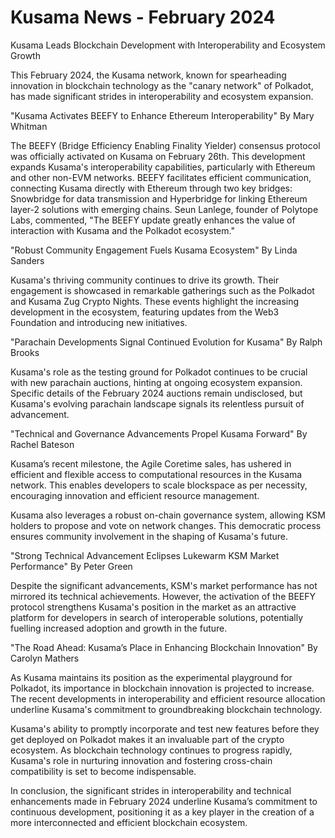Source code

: # Kusama News - February 2024

Kusama Leads Blockchain Development with Interoperability and Ecosystem Growth

This February 2024, the Kusama network, known for spearheading innovation in
blockchain technology as the "canary network" of Polkadot, has made significant
strides in interoperability and ecosystem expansion.

"Kusama Activates BEEFY to Enhance Ethereum Interoperability" By Mary Whitman

The BEEFY (Bridge Efficiency Enabling Finality Yielder) consensus protocol was
officially activated on Kusama on February 26th. This development expands
Kusama's interoperability capabilities, particularly with Ethereum and other
non-EVM networks. BEEFY facilitates efficient communication, connecting Kusama
directly with Ethereum through two key bridges: Snowbridge for data transmission
and Hyperbridge for linking Ethereum layer-2 solutions with emerging chains.
Seun Lanlege, founder of Polytope Labs, commented, "The BEEFY update greatly
enhances the value of interaction with Kusama and the Polkadot ecosystem."

"Robust Community Engagement Fuels Kusama Ecosystem" By Linda Sanders

Kusama's thriving community continues to drive its growth. Their engagement is
showcased in remarkable gatherings such as the Polkadot and Kusama Zug Crypto
Nights. These events highlight the increasing development in the ecosystem,
featuring updates from the Web3 Foundation and introducing new initiatives.

"Parachain Developments Signal Continued Evolution for Kusama" By Ralph Brooks

Kusama's role as the testing ground for Polkadot continues to be crucial with
new parachain auctions, hinting at ongoing ecosystem expansion. Specific details
of the February 2024 auctions remain undisclosed, but Kusama's evolving
parachain landscape signals its relentless pursuit of advancement.

"Technical and Governance Advancements Propel Kusama Forward" By Rachel Bateson

Kusama’s recent milestone, the Agile Coretime sales, has ushered in efficient
and flexible access to computational resources in the Kusama network. This
enables developers to scale blockspace as per necessity, encouraging innovation
and efficient resource management.

Kusama also leverages a robust on-chain governance system, allowing KSM holders
to propose and vote on network changes. This democratic process ensures
community involvement in the shaping of Kusama's future.

"Strong Technical Advancement Eclipses Lukewarm KSM Market Performance" By Peter
Green

Despite the significant advancements, KSM's market performance has not mirrored
its technical achievements. However, the activation of the BEEFY protocol
strengthens Kusama's position in the market as an attractive platform for
developers in search of interoperable solutions, potentially fuelling increased
adoption and growth in the future.

"The Road Ahead: Kusama’s Place in Enhancing Blockchain Innovation" By Carolyn
Mathers

As Kusama maintains its position as the experimental playground for Polkadot,
its importance in blockchain innovation is projected to increase. The recent
developments in interoperability and efficient resource allocation underline
Kusama's commitment to groundbreaking blockchain technology.

Kusama's ability to promptly incorporate and test new features before they get
deployed on Polkadot makes it an invaluable part of the crypto ecosystem. As
blockchain technology continues to progress rapidly, Kusama's role in nurturing
innovation and fostering cross-chain compatibility is set to become
indispensable.

In conclusion, the significant strides in interoperability and technical
enhancements made in February 2024 underline Kusama’s commitment to continuous
development, positioning it as a key player in the creation of a more
interconnected and efficient blockchain ecosystem.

Activity - Return the preceding entries exactly, each word as given, but leave out any picture.

Answer below -
Source code

: # Kusama News - February 2024

Kusama Leads Blockchain Development with Interoperability and Ecosystem Growth

This February 2024, the Kusama network, known for spearheading innovation in
blockchain technology as the "canary network" of Polkadot, has made significant
strides in interoperability and ecosystem expansion.

"Kusama Activates BEEFY to Enhance Ethereum Interoperability" By Mary Whitman

The BEEFY (Bridge Efficiency Enabling Finality Yielder) consensus protocol was
officially activated on Kusama on February 26th. This development expands
Kusama's interoperability capabilities, particularly with Ethereum and other
non-EVM networks. BEEFY facilitates efficient communication, connecting Kusama
directly with Ethereum through two key bridges: Snowbridge for data transmission
and Hyperbridge for linking Ethereum layer-2 solutions with emerging chains.
Seun Lanlege, founder of Polytope Labs, commented, "The BEEFY update greatly
enhances the value of interaction with Kusama and the Polkadot ecosystem."

"Robust Community Engagement Fuels Kusama Ecosystem" By Linda Sanders

Kusama's thriving community continues to drive its growth. Their engagement is
showcased in remarkable gatherings such as the Polkadot and Kusama Zug Crypto
Nights. These events highlight the increasing development in the ecosystem,
featuring updates from the Web3 Foundation and introducing new initiatives.

"Parachain Developments Signal Continued Evolution for Kusama" By Ralph Brooks

Kusama's role as the testing ground for Polkadot continues to be crucial with
new parachain auctions, hinting at ongoing ecosystem expansion. Specific details
of the February 2024 auctions remain undisclosed, but Kusama's evolving
parachain landscape signals its relentless pursuit of advancement.

"Technical and Governance Advancements Propel Kusama Forward" By Rachel Bateson

Kusama’s recent milestone, the Agile Coretime sales, has ushered in efficient
and flexible access to computational resources in the Kusama network. This
enables developers to scale blockspace as per necessity, encouraging innovation
and efficient resource management.

Kusama also leverages a robust on-chain governance system, allowing KSM holders
to propose and vote on network changes. This democratic process ensures
community involvement in the shaping of Kusama's future.

"Strong Technical Advancement Eclipses Lukewarm KSM Market Performance" By Peter
Green

Despite the significant advancements, KSM's market performance has not mirrored
its technical achievements. However, the activation of the BEEFY protocol
strengthens Kusama's position in the market as an attractive platform for
developers in search of interoperable solutions, potentially fuelling increased
adoption and growth in the future.

"The Road Ahead: Kusama’s Place in Enhancing Blockchain Innovation" By Carolyn
Mathers

As Kusama maintains its position as the experimental playground for Polkadot,
its importance in blockchain innovation is projected to increase. The recent
developments in interoperability and efficient resource allocation underline
Kusama's commitment to groundbreaking blockchain technology.

Kusama's ability to promptly incorporate and test new features before they get
deployed on Polkadot makes it an invaluable part of the crypto ecosystem. As
blockchain technology continues to progress rapidly, Kusama's role in nurturing
innovation and fostering cross-chain compatibility is set to become
indispensable.

In conclusion, the significant strides in interoperability and technical
enhancements made in February 2024 underline Kusama’s commitment to continuous
development, positioning it as a key player in the creation of a more
interconnected and efficient blockchain ecosystem.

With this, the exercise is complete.